Rakam

Creating Datasets

A dataset represents a dataset in your data warehouse. Rakam automatically creates datasets from your dbt models, sources, and seeds. You can also semantically define your datasets as SQL using our view resource in a semantic way.

A dataset has three important properties:

dimension lets you drill down into the dataset, it can be used to filter query results. It can be either a column in your table or a SQL expression that processes a single row and returns a value.

measure is a field that uses a SQL aggregate function, such as count, sum, or average. Measures can be used to aggregate dimensions. For example, measures for a Sales model might include total items sold (a count), total sales price (a sum), and the average sales price (an average).

relation defines a join in between the datasets. Rakam automatically generates SQL join logic to bring in all fields from another dataset correctly then the user analyzes a specific dataset.

Rakam makes use of dbt as the data modeling language by extending dbt for metric definition.
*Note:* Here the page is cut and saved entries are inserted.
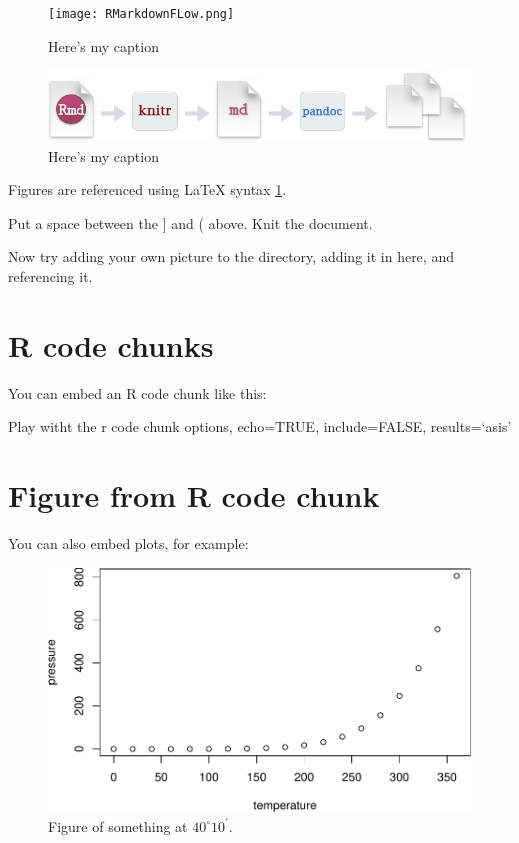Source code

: \documentclass[12pt,]{article}
\begin{document}
\begin{figure}[htbp]
\centering
\texttt{[image: RMarkdownFLow.png]}
\caption{Here's my caption \label{fig:fig_example}}
\end{figure}

\begin{figure}[htbp]
\centering
\includegraphics{./Figures/RMarkdownFLow1.png}
\caption{Here's my caption \label{fig:fig_example2}}
\end{figure}

Figures are referenced using LaTeX syntax \ref{fig:fig_example}.

Put a space between the {]} and ( above. Knit the document.

Now try adding your own picture to the directory, adding it in here, and
referencing it.

\section{R code chunks}\label{r-code-chunks}

You can embed an R code chunk like this:

Play witht the r code chunk options, echo=TRUE, include=FALSE,
results=`asis'

\FloatBarrier

\section{Figure from R code chunk}\label{figure-from-r-code-chunk}

You can also embed plots, for example:

\begin{figure}[htbp]
\centering
\includegraphics{4-Workshop_examples_files/figure-latex/pressure-1.pdf}
\caption{Figure of something at \(40^\circ 10^\prime\).
\label{fig:pressure}}
\end{figure}
\end{document}
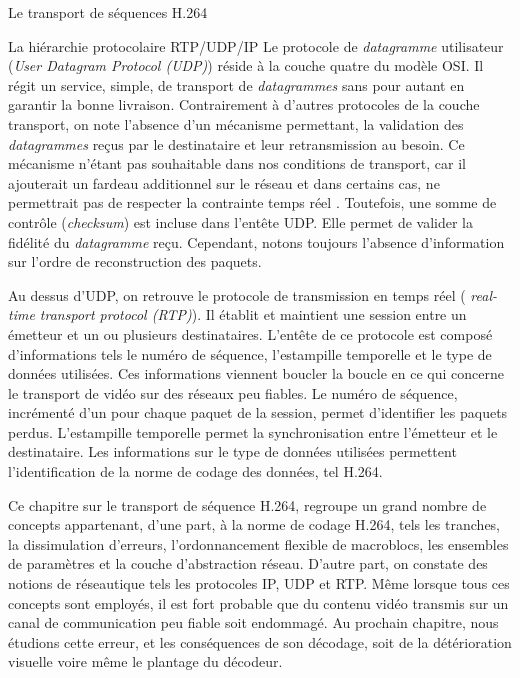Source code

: \documentclass[letterpaper, twoside, 12pt,memoire]{thETS}
\newcommand{\ang}[1]{(\textit{#1})}
\begin{document}
\begin{chapter}{Le transport de séquences H.264}
\begin{section}{La hiérarchie protocolaire RTP/UDP/IP}
Le protocole de \textit{datagramme} utilisateur \ang{User Datagram Protocol
(UDP)} réside à la couche quatre du modèle OSI. Il régit un service, simple, de
transport de \textit{datagrammes} sans pour autant en garantir la bonne
livraison. Contrairement à d'autres protocoles de la couche transport, on note
l'absence d'un mécanisme permettant, la validation des \textit{datagrammes}
reçus par le destinataire et leur retransmission au besoin. Ce mécanisme n'étant
pas souhaitable dans nos conditions de transport, car il ajouterait un fardeau
additionnel sur le réseau et dans certains cas, ne permettrait pas de
respecter la contrainte temps réel \citep{Wenger2003}. Toutefois, une somme de
contrôle \ang{checksum} est incluse dans l'entête UDP. Elle permet de valider la
fidélité du \textit{datagramme} reçu. Cependant, notons toujours l'absence
d'information sur l'ordre de reconstruction des paquets.

Au dessus d'UDP, on retrouve le protocole de transmission en temps réel \ang{
real-time transport protocol (RTP)}. Il établit et maintient une session entre
un émetteur et un ou plusieurs destinataires. L'entête de ce protocole est
composé d'informations tels le numéro de séquence, l'estampille temporelle et le
type de données utilisées. Ces informations viennent boucler la boucle en ce qui
concerne le transport de vidéo sur des réseaux peu fiables. Le numéro de
séquence, incrémenté d'un pour chaque paquet de la session, permet d'identifier
les paquets perdus. L'estampille temporelle permet la synchronisation entre
l'émetteur et le destinataire. Les informations sur le type de données utilisées
permettent l'identification de la norme de codage des données, tel H.264.
\end{section}

Ce chapitre sur le transport de séquence H.264, regroupe un grand nombre de
concepts appartenant, d'une part, à la norme de codage H.264, tels les tranches,
la dissimulation d'erreurs, l'ordonnancement flexible de macroblocs, les
ensembles de paramètres et la couche d'abstraction réseau. D'autre part, on
constate des notions de réseautique tels les protocoles IP, UDP et RTP. Même
lorsque tous ces concepts sont employés, il est fort probable que du contenu
vidéo transmis sur un canal de communication peu fiable soit endommagé. Au
prochain chapitre, nous étudions cette erreur, et les conséquences de son
décodage, soit de la détérioration visuelle voire même le plantage du décodeur.

\end{chapter}



\end{document}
Your dbt projects can be integrated to Rakam via GIT and we automatically synchronize the dbt models, seeds, and sources. However; dbt doesn't know about business metrics (aka. measures) so we have an additional field that will be used inside yml files.

Integrate dbt models

You can map your columns as dimensions and measures under the meta property of columns as follows:

models:
 - name: customers
   columns:
     - name: country_code
       meta:
         rakam.dimension:
           type: string
     - name: city
       meta:
         rakam.dimension:
           type: string
     - name: total_customers
       description: total number of customers defined as count(*) in sql
       meta:
         rakam.measure:
            aggregation: sum

In addition to column mapping, you can also create custom measures and dimensions by defining them under meta of the model:

models:
  - name: customers
    meta:
      rakam:
         measures:
            total_rows:
               aggregation: count
         dimensions:
            full_location:
                sql: CONCAT({{TABLE}}.country, {{TABLE}}.city)   
                type: string

You can see the full list of properties that you can use under model.meta and column.meta here.

Mapping sources as models

In case you want to create models that point to tables in your database, you can make use of dbt's source properties as follows:

sources:
  - name: raw_events
    tables:
      - name: pageview
        meta:
          rakam:
             measures:
                total_pageviews:
                aggregation: count
        columns:
          - name: url
            meta:
              rakam.dimension:
                type: string

If you're analyzing the time-series data, you can also define mappings so that Rakam understands your data in a better way and lets you access specific features such as funnel and retention:

models:
  - name: events
    meta:
      rakam:
          mappings:
            event_timestamp: event_occurred_at
            userId: user_id

Integrating seeds into your models

Exposing your seeds to the end-users

Since seeds are usually used to enrich the data, we don't create models from seeds by default. However; you can expose them to the end-users if you enable the seeds to have appeared in dbt docs:

seeds:
  - name: countries
    docs:
      show: true
    meta:
      rakam:
        measures:
        #
    columns:
      - name: iso_code
        meta:
          rakam.dimension:
      - name: user_friendly_name
        meta:
          rakam.dimension: 
            type: string
models:
  - name: pageviews
    columns:
      - name: country
        tests:
          - not_null
          - relationships:
              to: ref('countries')
              field: iso_code
              rakam: # Includes info about the relationship
                   join: left_join 
                   type: many_to_many

Rakam automatically creates the relation from pageview to a hidden countries model so that the users can drill down by user_friendly_name when they're analyzing pageviews.

Supported tests

We make use of your dbt test definitions in order to understand your data in a better way. Here is the list of column tests we currently support:

  • unique enables Rakam to be able to calculate symmetric aggregates as there must be a unique key in a model.
  • not_null hides the is not set filter to the user in the user interface.
  • accepted_values makes Rakam suggests the values to the end-user in the user interface. It disables the automatic suggestion in favor of performance.
  • relationships automatically creates the relations between the models. We extend it with join and type properties in order to resolve the relation.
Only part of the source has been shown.